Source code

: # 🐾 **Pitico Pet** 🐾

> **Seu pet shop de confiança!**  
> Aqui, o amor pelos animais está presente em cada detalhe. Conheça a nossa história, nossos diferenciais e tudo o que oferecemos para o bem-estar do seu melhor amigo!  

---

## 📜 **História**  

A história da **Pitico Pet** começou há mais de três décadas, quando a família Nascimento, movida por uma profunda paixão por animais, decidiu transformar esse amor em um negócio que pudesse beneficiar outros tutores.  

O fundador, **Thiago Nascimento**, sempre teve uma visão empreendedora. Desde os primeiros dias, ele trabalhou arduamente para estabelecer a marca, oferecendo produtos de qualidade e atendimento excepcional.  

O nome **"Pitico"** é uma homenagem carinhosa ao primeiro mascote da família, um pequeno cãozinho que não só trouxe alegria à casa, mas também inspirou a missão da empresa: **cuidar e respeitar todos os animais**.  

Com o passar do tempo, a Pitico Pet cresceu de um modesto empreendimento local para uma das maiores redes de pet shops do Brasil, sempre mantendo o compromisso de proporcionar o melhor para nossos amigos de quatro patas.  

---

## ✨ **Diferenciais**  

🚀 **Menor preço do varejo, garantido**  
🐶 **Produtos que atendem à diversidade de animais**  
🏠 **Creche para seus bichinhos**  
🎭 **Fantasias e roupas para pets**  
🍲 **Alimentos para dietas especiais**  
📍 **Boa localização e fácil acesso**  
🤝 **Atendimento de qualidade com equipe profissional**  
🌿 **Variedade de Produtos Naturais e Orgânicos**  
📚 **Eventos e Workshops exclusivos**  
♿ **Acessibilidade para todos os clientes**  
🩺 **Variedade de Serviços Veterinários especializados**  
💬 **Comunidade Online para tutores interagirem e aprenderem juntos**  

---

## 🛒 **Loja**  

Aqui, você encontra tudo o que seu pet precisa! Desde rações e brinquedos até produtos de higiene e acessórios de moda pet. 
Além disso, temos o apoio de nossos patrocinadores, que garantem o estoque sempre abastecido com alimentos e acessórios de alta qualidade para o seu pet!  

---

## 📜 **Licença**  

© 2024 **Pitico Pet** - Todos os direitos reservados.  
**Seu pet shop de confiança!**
══════════
Starting at the first line of the listing, retype every line up to and including the one with "## 📜 **História**".

- **ANSWER TO THE EXERCISE**:
Source code

: # 🐾 **Pitico Pet** 🐾

> **Seu pet shop de confiança!**  
> Aqui, o amor pelos animais está presente em cada detalhe. Conheça a nossa história, nossos diferenciais e tudo o que oferecemos para o bem-estar do seu melhor amigo!  

---

## 📜 **História**  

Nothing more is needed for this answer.